From the entries below, return only the lines starting at the one that contains "Presented at RSNA" and ending at the one that contains "This program performs", exactly as they stand.
• • • • • • •
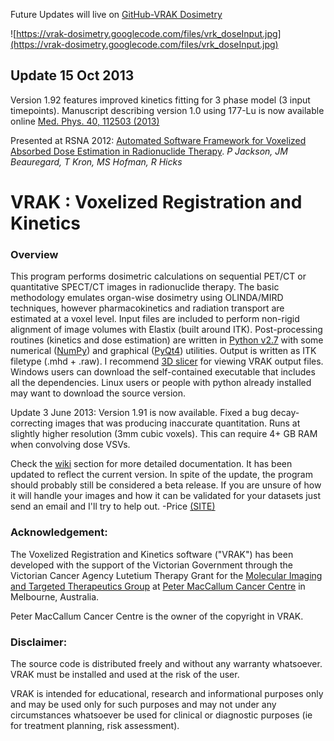 Future Updates will live on [GitHub-VRAK Dosimetry](https://github.com/pricejackson/vrak-dosimetry/)

![https://vrak-dosimetry.googlecode.com/files/vrk_doseInput.jpg](https://vrak-dosimetry.googlecode.com/files/vrk_doseInput.jpg)


## Update 15 Oct 2013 ##
Version 1.92 features improved kinetics fitting for 3 phase model (3 input timepoints).
Manuscript describing version 1.0 using 177-Lu is now available online [Med. Phys. 40, 112503 (2013)](http://dx.doi.org/10.1118/1.4824318)


Presented at RSNA 2012: [Automated Software Framework for Voxelized Absorbed Dose Estimation in Radionuclide Therapy](http://vrak-dosimetry.googlecode.com/files/RSNA-VRAK_Slides_compressed.pptx). _P Jackson, JM Beauregard, T Kron, MS Hofman, R Hicks_

# VRAK : Voxelized Registration and Kinetics #



### Overview ###
This program performs dosimetric calculations on sequential PET/CT or quantitative SPECT/CT images in radionuclide therapy. The basic methodology emulates organ-wise dosimetry using OLINDA/MIRD techniques, however pharmacokinetics and radiation transport are estimated at a voxel level. Input files are included to perform non-rigid alignment of image volumes with Elastix (built around ITK). Post-processing routines (kinetics and dose estimation) are written in [Python v2.7](http://www.python.org/download/releases/2.7/) with some numerical ([NumPy](http://www.scipy.org/Download)) and graphical ([PyQt4](http://www.riverbankcomputing.com/software/pyqt/download)) utilities. Output is written as ITK filetype (.mhd + .raw). I recommend [3D slicer](http://download.slicer.org/) for viewing VRAK output files.
Windows users can download the self-contained executable that includes all the dependencies. Linux users or people with python already installed may want to download the source version.

Update 3 June 2013: Version 1.91 is now available. Fixed a bug decay-correcting images that was producing inaccurate quantitation. Runs at slightly higher resolution (3mm cubic voxels). This can require 4+ GB RAM when convolving dose VSVs.


Check the [wiki](https://code.google.com/p/vrak-dosimetry/wiki/HomePage) section for more detailed documentation. It has been updated to reflect the current version. In spite of the update, the program should probably still be considered a beta release. If you are unsure of how it will handle your images and how it can be validated for your datasets just send an email and I'll try to help out.
-Price [(SITE)](https://sites.google.com/site/pjmedphys/)



### Acknowledgement: ###


The Voxelized Registration and Kinetics software  ("VRAK") has been developed with the support of the Victorian Government through the Victorian Cancer Agency Lutetium Therapy Grant for the [Molecular Imaging and Targeted Therapeutics Group](http://www.petermac.org/Research/MolecularImagingandTargetedTherapeutics) at [Peter MacCallum Cancer Centre](http://www.petermac.org/) in Melbourne, Australia.


Peter MacCallum Cancer Centre is the owner of the copyright in VRAK.


### Disclaimer: ###


The source code is distributed freely and without any warranty whatsoever.  VRAK must be installed and used at the risk of the user.


VRAK is intended for educational, research and informational purposes only and may be used only for such purposes and may not under any circumstances whatsoever be used for clinical or diagnostic purposes (ie for treatment planning, risk assessment).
• • • • • • •
### RESULT OF THE TASK
Presented at RSNA 2012: [Automated Software Framework for Voxelized Absorbed Dose Estimation in Radionuclide Therapy](http://vrak-dosimetry.googlecode.com/files/RSNA-VRAK_Slides_compressed.pptx). _P Jackson, JM Beauregard, T Kron, MS Hofman, R Hicks_

# VRAK : Voxelized Registration and Kinetics #



### Overview ###
This program performs dosimetric calculations on sequential PET/CT or quantitative SPECT/CT images in radionuclide therapy. The basic methodology emulates organ-wise dosimetry using OLINDA/MIRD techniques, however pharmacokinetics and radiation transport are estimated at a voxel level. Input files are included to perform non-rigid alignment of image volumes with Elastix (built around ITK). Post-processing routines (kinetics and dose estimation) are written in [Python v2.7](http://www.python.org/download/releases/2.7/) with some numerical ([NumPy](http://www.scipy.org/Download)) and graphical ([PyQt4](http://www.riverbankcomputing.com/software/pyqt/download)) utilities. Output is written as ITK filetype (.mhd + .raw). I recommend [3D slicer](http://download.slicer.org/) for viewing VRAK output files.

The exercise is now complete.